The Intoxilyzer 5000
The following excerpt about breath testing is taken from a portion of Chapter 5 from The Georgia DUI Defense Trial Practice Manual, © 1996 William C. Head. The reader should understand that the material provided is in no way comprehensive, but outlines certain legal attacks on breath testing. Historically, many breath tests (and some refusals) have been excluded prior to trial on other grounds other than the ones mentioned in the excerpt.
5.1.2. The Intoxilyzer
The manufacturer of the "Intoxilyzer"
line of breath screening and evidential devices is CMI, a Kentucky corporation
based in Owensboro, Kentucky. The breath testing device was originally
developed by Richard A. Harte of Omicron Systems Corporation of Palo Alto,
CA, and was originally called the "Omicron Intoxilyzer."

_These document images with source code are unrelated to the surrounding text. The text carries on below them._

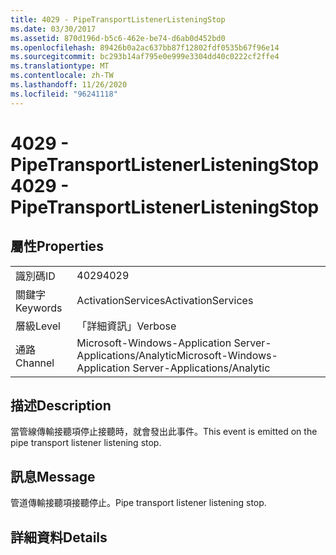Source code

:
 ```yaml
---
title: 4029 - PipeTransportListenerListeningStop
ms.date: 03/30/2017
ms.assetid: 870d196d-b5c6-462e-be74-d6ab0d452bd0
ms.openlocfilehash: 89426b0a2ac637bb87f12802fdf0535b67f96e14
ms.sourcegitcommit: bc293b14af795e0e999e3304dd40c0222cf2ffe4
ms.translationtype: MT
ms.contentlocale: zh-TW
ms.lasthandoff: 11/26/2020
ms.locfileid: "96241118"
---
```

# <a name="4029---pipetransportlistenerlisteningstop"></a><span data-ttu-id="bcc8b-102">4029 - PipeTransportListenerListeningStop</span><span class="sxs-lookup"><span data-stu-id="bcc8b-102">4029 - PipeTransportListenerListeningStop</span></span>

## <a name="properties"></a><span data-ttu-id="bcc8b-103">屬性</span><span class="sxs-lookup"><span data-stu-id="bcc8b-103">Properties</span></span>  
  
|||  
|-|-|  
|<span data-ttu-id="bcc8b-104">識別碼</span><span class="sxs-lookup"><span data-stu-id="bcc8b-104">ID</span></span>|<span data-ttu-id="bcc8b-105">4029</span><span class="sxs-lookup"><span data-stu-id="bcc8b-105">4029</span></span>|  
|<span data-ttu-id="bcc8b-106">關鍵字</span><span class="sxs-lookup"><span data-stu-id="bcc8b-106">Keywords</span></span>|<span data-ttu-id="bcc8b-107">ActivationServices</span><span class="sxs-lookup"><span data-stu-id="bcc8b-107">ActivationServices</span></span>|  
|<span data-ttu-id="bcc8b-108">層級</span><span class="sxs-lookup"><span data-stu-id="bcc8b-108">Level</span></span>|<span data-ttu-id="bcc8b-109">「詳細資訊」</span><span class="sxs-lookup"><span data-stu-id="bcc8b-109">Verbose</span></span>|  
|<span data-ttu-id="bcc8b-110">通路</span><span class="sxs-lookup"><span data-stu-id="bcc8b-110">Channel</span></span>|<span data-ttu-id="bcc8b-111">Microsoft-Windows-Application Server-Applications/Analytic</span><span class="sxs-lookup"><span data-stu-id="bcc8b-111">Microsoft-Windows-Application Server-Applications/Analytic</span></span>|  
  
## <a name="description"></a><span data-ttu-id="bcc8b-112">描述</span><span class="sxs-lookup"><span data-stu-id="bcc8b-112">Description</span></span>  

 <span data-ttu-id="bcc8b-113">當管線傳輸接聽項停止接聽時，就會發出此事件。</span><span class="sxs-lookup"><span data-stu-id="bcc8b-113">This event is emitted on the pipe transport listener listening stop.</span></span>  
  
## <a name="message"></a><span data-ttu-id="bcc8b-114">訊息</span><span class="sxs-lookup"><span data-stu-id="bcc8b-114">Message</span></span>  

 <span data-ttu-id="bcc8b-115">管道傳輸接聽項接聽停止。</span><span class="sxs-lookup"><span data-stu-id="bcc8b-115">Pipe transport listener listening stop.</span></span>  
  
## <a name="details"></a><span data-ttu-id="bcc8b-116">詳細資料</span><span class="sxs-lookup"><span data-stu-id="bcc8b-116">Details</span></span>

Varying models of the "Intoxilyzer"
are in use by more than 35 states, and nearly 30 states have it as their
sole breath testing device. It is the most widely used breath testing
device in America, although there are numerous versions or models in use:
Models 4011, 4011A, 4011AS, 4011AS-A, and the 5000. There are various
"series" of the 5000, including the 568G, used by Oregon, the
564, used by Alabama, the 568 series used by Florida and the series 768GA
used by Georgia.
The machine formerly used by
Georgia was the Intoximeter 3000, Model B-2A. The Intoximeter 3000 is
no longer being manufactured by Intoximeters, Inc. The company is now
marketing a new machine called the Intoximeter EC-IR.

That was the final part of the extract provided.